Vegan Mofo 2010 – Day 16

Today is a wonderful day because it’s the first time I cooked in my new kitchen !! So because it was going to be my first meal in my new kitchen I was feeling very nostalgic and decided to make the first vegan meal that I ever learnt to make.

Wikipedia says :

Ratatouille (pronounced (rat-ə-TOO-ee) is a traditional French Provençal stewed vegetable dish, originating in Nice. The full name of the dish is ratatouille niçoise.

I had recently turned vegan and my best friend’s late mom made me the first vegan dish I’d had that really blew me away. I asked her for the recipe and she wrote it down for me and I’ve been making it ever since. I was only 15 at the time and I knew how to cook but this was the first real dish that I learnt how to make all by myself.
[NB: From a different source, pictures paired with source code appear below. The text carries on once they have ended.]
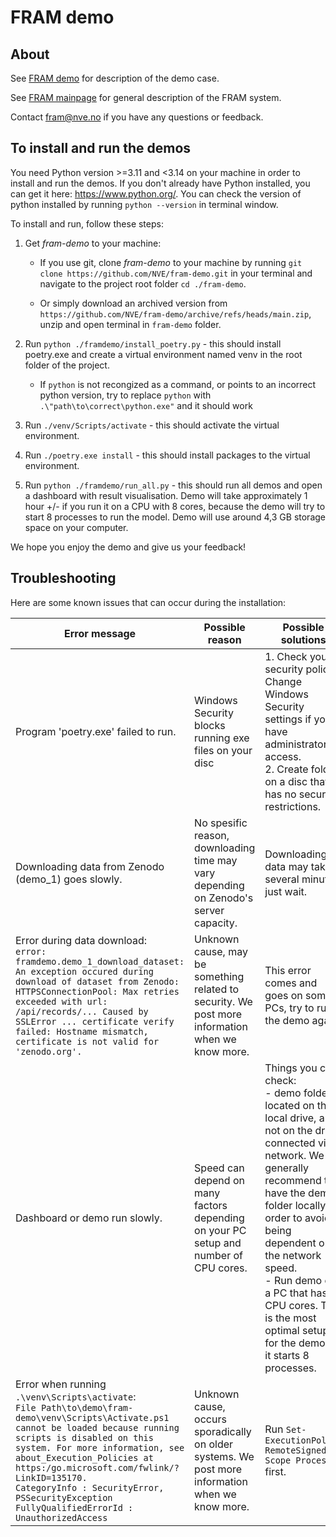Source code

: # FRAM demo

## About
See [FRAM demo](https://nve.github.io/fram-demo/) for description of the demo case.

See [FRAM mainpage](https://nve.github.io/fram/) for general description of the FRAM system.

Contact [fram@nve.no](mailto:fram@nve.no) if you have any questions or feedback.

## To install and run the demos

You need Python version >=3.11 and <3.14 on your machine in order to install and run the demos. If you don't already have Python installed, you can get it here: https://www.python.org/.
You can check the version of python installed by running `python --version` in terminal window.

To install and run, follow these steps:
1. Get *fram-demo* to your machine:
    - If you use git, clone *fram-demo* to your machine by running `git clone https://github.com/NVE/fram-demo.git` in your terminal and navigate to the project root folder `cd ./fram-demo`.

    - Or simply download an archived version from `https://github.com/NVE/fram-demo/archive/refs/heads/main.zip`, unzip and open terminal in `fram-demo` folder.

2. Run `python ./framdemo/install_poetry.py` - this should install poetry.exe and create a virtual environment named venv in the root folder of the project. 

    - If `python` is not recongized as a command, or points to an incorrect python version, try to replace `python` with `.\"path\to\correct\python.exe"` and it should work
    
3. Run `./venv/Scripts/activate` - this should activate the virtual environment.
    
4. Run `./poetry.exe install` - this should install packages to the virtual environment.
    
5. Run `python ./framdemo/run_all.py` - this should run all demos and open a dashboard with result visualisation. Demo will take approximately 1 hour +/- if you run it on a CPU with 8 cores, because the demo will try to start 8 processes to run the model. Demo will use around 4,3 GB storage space on your computer. 


We hope you enjoy the demo and give us your feedback!

## Troubleshooting

Here are some known issues that can occur during the installation:


|   Error message   | Possible reason   | Possible solutions   |
|-------------------|-------------------|------------|
| Program 'poetry.exe' failed to run. | Windows Security blocks running exe files on your disc | 1. Check your security policy. Change Windows Security settings if you have administrator access. <br> 2. Create folder on a disc that has no security restrictions. |
| Downloading data from Zenodo (demo_1) goes slowly. | No spesific reason, downloading time may vary depending on Zenodo's server capacity. | Downloading data may take several minutes, just wait. |
| Error during data download:<br> `error: framdemo.demo_1_download_dataset: An exception occured during download of dataset from Zenodo:`<br>`HTTPSConnectionPool: Max retries exceeded with url: /api/records/... Caused by SSLError ... certificate verify failed: Hostname mismatch, certificate is not valid for 'zenodo.org'. ` | Unknown cause, may be something related to security.  We post more information when we know more.  | This error comes and goes on some PCs, try to run the demo again. | 
 Dashboard or demo run slowly.    | Speed can depend on many factors depending on your PC setup and number of CPU cores. | Things you can check: <br> - demo folder is located on the local drive, and not on the drive connected via a network. We generally recommend to have the demo folder locally in order to avoid being dependent on the network speed. <br> - Run demo on a PC that has 8 CPU cores. This is the most optimal setup for the demo as it starts 8 processes. |
| Error when running `.\venv\Scripts\activate`:<br>`File Path\to\demo\fram-demo\venv\Scripts\Activate.ps1 cannot be loaded because running scripts is disabled on this system. For more information, see about_Execution_Policies at https:/go.microsoft.com/fwlink/?LinkID=135170.` <br> `CategoryInfo : SecurityError, PSSecurityException`<br>`FullyQualifiedErrorId : UnauthorizedAccess` | Unknown cause, occurs sporadically on older systems. We post more information when we know more. | Run `Set-ExecutionPolicy RemoteSigned -Scope Process` first. |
I have made my own variations to the preparation but the ingredients are identical.

Ingredients :
1 medium onion diced into ¼ inch pieces
1 large brinjal (aubergines or eggplant will do – haha) cubed into inch thick pieces
5 cloves of garlic finely minced
1 stalk of celery finely diced
1 green pepper diced into ¼ inch pieces
200g of baby marrows (zucchini or courgettes) finely sliced
400g of fresh tomatoes skinned and finely diced
A pinch of dried oregano
A pinch of dried thyme
A pinch of dried herbes de Provence (or your choice of mixed herbs)
Sea salt to season
Ground black pepper
3 tablespoons of olive or canola oil for cooking

Method :
Heat a pot on a medium to high heat for a few minutes and then add the cooking oil.
Add in the onions and brinjals and stir-fry for 5 – 10 minutes until the brinjals turn translucent and begin to brown. This is the key to the dish – the brinjals become like sponges and soak in the flavours of the other ingredients.

Then add in the garlic, herbs, celery and green peppers and sautee for 3 – 4 minutes.
Add the baby marrows and sautee for another two or 3 minutes.

Add in the tomatoes and stir well and then cover the pot.

Leave the lid on for 5 or 6 minutes and stir well making sure it doesn’t stick to the bottom of the pot.
Then reduce the heat add some salt and ground black pepper and allow to simmer covered for another 10 minutes or until the tomatoes has broken down.
Remove from the pot into a nice serving dish.

It can be served in a number of different ways. It is often used a side dish but I feel that’s such a waste if it’s done really it deserved to be the centre of the meal. Serving it as the main course it can be served with rice or roast potatoes. I like to serve it with a good organic penne pasta.